Ekspor Lobster dari Pangandaran ke Jepang Tinggal Kenangan

BERITA PANGANDARAN, ruber.id – Ekspor lobster dari hasil tangkapan di laut Pangandaran ke Jepang tinggal kenangan. Karena laut Pangandaran tidak lagi memiliki sumber daya alam lobster.

Susi mengaku, sejak tahun 1983 hingga tahun 2000 dirinya menjadi pedagang bakul ikan dan bisa ekspor lobster ke luar negara.

Pasar yang menerima ekspor lobster dari Indonesia itu adalah negara Jepang. Sekitar 80% lobster yang dikirim dari laut Pangandaran.

“Sekitar tahun 2000 kami merasakan lobster mulai langka. Setelah saya jadi Menteri KKP tahun 2014 baru tahu kalau ada yang menjalankan bisnis baby lobster,” kata Susi.
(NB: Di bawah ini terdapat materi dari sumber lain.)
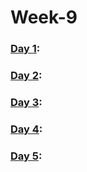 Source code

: # Week-9

### [Day 1](https://github.com/freecodingbootcamp/Week-9/tree/master/Day-1):

### [Day 2](https://github.com/freecodingbootcamp/Week-9/tree/master/Day-2):

### [Day 3](https://github.com/freecodingbootcamp/Week-9/tree/master/Day-3):

### [Day 4](https://github.com/freecodingbootcamp/Week-9/tree/master/Day-4):

### [Day 5](https://github.com/freecodingbootcamp/Week-9/tree/master/Day-5):
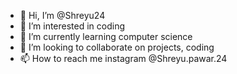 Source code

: - 👋 Hi, I’m @Shreyu24
- 👀 I’m interested in coding 
- 🌱 I’m currently learning computer science 
- 💞️ I’m looking to collaborate on projects, coding 
- 📫 How to reach me instagram @Shreyu.pawar.24 

<!---
Shreyu24/Shreyu24 is a ✨ special ✨ repository because its `README.md` (this file) appears on your GitHub profile.
You can click the Preview link to take a look at your changes.
--->
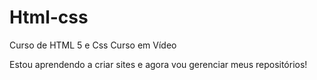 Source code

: # Html-css
 Curso de HTML 5 e Css Curso em Vídeo

 Estou aprendendo a criar sites e agora vou gerenciar meus repositórios!
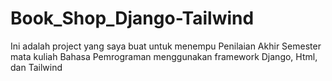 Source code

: # Book_Shop_Django-Tailwind
Ini adalah project yang saya buat untuk menempu Penilaian Akhir Semester mata kuliah Bahasa Pemrograman menggunakan framework Django, Html, dan Tailwind
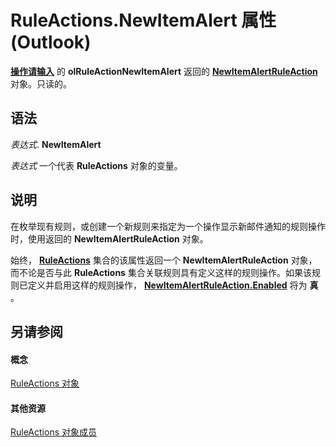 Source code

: 
# RuleActions.NewItemAlert 属性 (Outlook)

 **[操作请输入](e6cb9c35-48c3-f7fe-cfed-4eb45cb83149.md)** 的 **olRuleActionNewItemAlert** 返回的 **[NewItemAlertRuleAction](01d30816-50aa-ff23-69a0-4aa627b3d7e4.md)** 对象。只读的。


## 语法

 _表达式_. **NewItemAlert**

 _表达式_ 一个代表 **RuleActions** 对象的变量。


## 说明

在枚举现有规则，或创建一个新规则来指定为一个操作显示新邮件通知的规则操作时，使用返回的 **NewItemAlertRuleAction** 对象。

始终，  **[RuleActions](82ba76cd-86a4-3372-cb51-2df1d58c8b71.md)** 集合的该属性返回一个 **NewItemAlertRuleAction** 对象，而不论是否与此 **RuleActions** 集合关联规则具有定义这样的规则操作。如果该规则已定义并启用这样的规则操作， **[NewItemAlertRuleAction.Enabled](f3472ffb-ada6-c18d-3953-4a1dd7a25a44.md)** 将为 **真** 。


## 另请参阅


#### 概念


[RuleActions 对象](82ba76cd-86a4-3372-cb51-2df1d58c8b71.md)
#### 其他资源


[RuleActions 对象成员](ea4c7acb-2ce2-ecf9-046f-2eb48d4935bb.md) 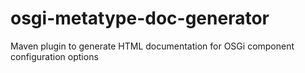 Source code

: # osgi-metatype-doc-generator

Maven plugin to generate HTML documentation for OSGi component configuration options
Dulu kata Susi, nelayan bisa mendapat lobster membawa menggunakan sepeda motor dengan keuntungan Rp7 juta hingga Rp10 juta.

“Satu orang bakul ikan, dulu bisa mendapat lobster 3 kwintal. Jika dijadikan uang menjadi Rp30 juta hingga Rp40 juta,” sebutnya.

Nelayan Pangandaran, kata Susi, kalau hanya untuk cari makan cukup dengan mendapat ikan. Dan kalau mau kaya, dari lobster. Uangnya dibeli rumah, sawah dan kebun.

Baca juga:  Rival Jihad Putar Haluan Dukung Juara di Pilkada Pangandaran 2020

“Kondisi normal seperti dulu mendapatkan uang dari ikan dan lobster saya rasa sulit saat ini. Karena orang dengan mudah merusak dan menjarah laut dengan begitu mudah dan seenaknya,” jelas Susi.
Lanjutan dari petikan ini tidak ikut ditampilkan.